Interleukin-1β induces MMP-9 expression via p42/p44 MAPK, p38 MAPK, JNK, and nuclear factor-κB signaling pathways in human tracheal smooth muscle cells
Version of Record online: 20 FEB 2007
Copyright © 2007 Wiley-Liss, Inc.
Journal of Cellular Physiology
Volume 211, Issue 3, pages 759–770, June 2007
How to Cite
Liang, K.-C., Lee, C.-W., Lin, W.-N., Lin, C.-C., Wu, C.-B., Luo, S.-F. and Yang, C.-M. (2007), Interleukin-1β induces MMP-9 expression via p42/p44 MAPK, p38 MAPK, JNK, and nuclear factor-κB signaling pathways in human tracheal smooth muscle cells. J. Cell. Physiol., 211: 759–770. doi: 10.1002/jcp.20992
- Issue online: 27 MAR 2007
- Version of Record online: 20 FEB 2007
- Manuscript Accepted: 16 NOV 2006
- Manuscript Received: 17 APR 2006
- National Science Council, Taiwan.
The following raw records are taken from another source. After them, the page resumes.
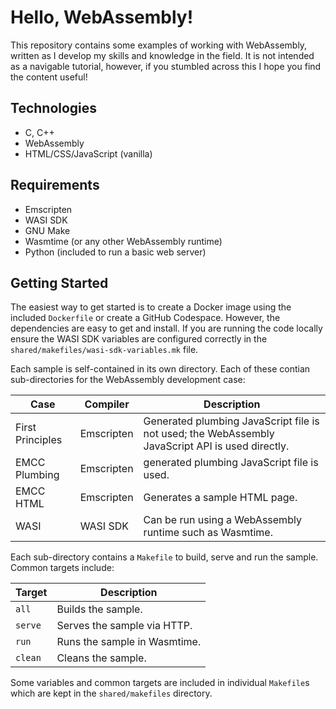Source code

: # Hello, WebAssembly!

This repository contains some examples of working with WebAssembly, written as I develop my skills and knowledge in the field.  It is not intended as a navigable tutorial, however, if you stumbled across this I hope you find the content useful!

## Technologies

* C, C++
* WebAssembly
* HTML/CSS/JavaScript (vanilla)

## Requirements

* Emscripten
* WASI SDK
* GNU Make
* Wasmtime (or any other WebAssembly runtime)
* Python (included to run a basic web server)

## Getting Started

The easiest way to get started is to create a Docker image using the included `Dockerfile` or create a GitHub Codespace.  However, the dependencies are easy to get and install.  If you are running the code locally ensure the WASI SDK variables are configured correctly in the `shared/makefiles/wasi-sdk-variables.mk` file.

Each sample is self-contained in its own directory.  Each of these contian sub-directories for the WebAssembly development case:

|Case|Compiler|Description|
|-|-|-|
|First Principles|Emscripten|Generated plumbing JavaScript file is not used; the WebAssembly JavaScript API is used directly.|
|EMCC Plumbing|Emscripten|generated plumbing JavaScript file is used.|
|EMCC HTML|Emscripten|Generates a sample HTML page.|
|WASI|WASI SDK|Can be run using a WebAssembly runtime such as Wasmtime.|

Each sub-directory contains a `Makefile` to build, serve and run the sample.  Common targets include:

|Target|Description|
|-|-|
|`all`|Builds the sample.|
|`serve`|Serves the sample via HTTP.|
|`run`|Runs the sample in Wasmtime.|
|`clean`|Cleans the sample.|

Some variables and common targets are included in individual `Makefile`s which are kept in the `shared/makefiles` directory.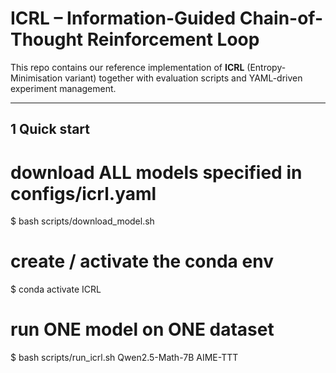 # ICRL – Information-Guided Chain-of-Thought Reinforcement Loop

This repo contains our reference implementation of **ICRL** (Entropy-Minimisation variant) together with evaluation scripts and YAML-driven experiment management.

---

## 1  Quick start
# download ALL models specified in configs/icrl.yaml
$ bash scripts/download_model.sh

# create / activate the conda env
$ conda activate ICRL           

# run ONE model on ONE dataset
$ bash scripts/run_icrl.sh Qwen2.5-Math-7B AIME-TTT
Grant Number: NSC94-2320-B-182-037
- Chang Gung Medical Research Foundation. Grant Number: CMRPD-32043
Matrix metalloproteinases (MMPs) are responsible for degradation of extracellular matrix and play important roles in cell migration, proliferation, and tissue remodeling related to airway inflammation. Interleukin-1β (IL-1β) has been shown to induce MMP-9 production in many cell types and contribute to airway inflammatory responses. However, the mechanisms underlying MMP-9 expression induced by IL-1β in human tracheal smooth muscle cells (HTSMCs) remain unclear. Here, we investigated the roles of p42/p44 MAPK, p38 MAPK, JNK, and NF-κB pathways for IL-1β-induced MMP-9 production in HTSMCs. IL-1β induced production of MMP-9 protein and mRNA in a time- and concentration-dependent manner determined by zymographic, Western blotting, and RT-PCR analyses, which was attenuated by inhibitors of MEK1/2 (U0126), p38 MAPK (SB202190), JNK (SP600125), and NF-κB (helenalin), and transfection with dominant negative mutants of MEK1/2, p38 and JNK, respectively. IL-1β-stimulated phosphorylation of p42/p44 MAPK, p38 MAPK, and JNK was attenuated by pretreatment with U0126, SB202190, SP600125, or transfection with these dominant negative mutants of MEK, ERK, p38 and JNK, respectively. Furthermore, IL-1β-stimulated translocation of NF-κB into the nucleus and degradation of IκB-α was blocked by helenalin. Finally, the reporter gene assay revealed that MAPKs and NF-κB are required for IL-1β-induced MMP-9 luciferase activity in HTSMCs. MMP-9 promoter activity was enhanced by IL-1β in HTSMCs transfected with MMP-9-Luc, which was inhibited by helenalin, U0126, SB202190, and SP600125. Taken together, the transcription factor NF-κB, p42/p44 MAPK, p38 MAPK, and JNK that are involved in MMP-9 expression in HTSMCs exposed to IL-1β have now been identified. J. Cell. Physiol. 211: 759–770, 2007. © 2007 Wiley-Liss, Inc.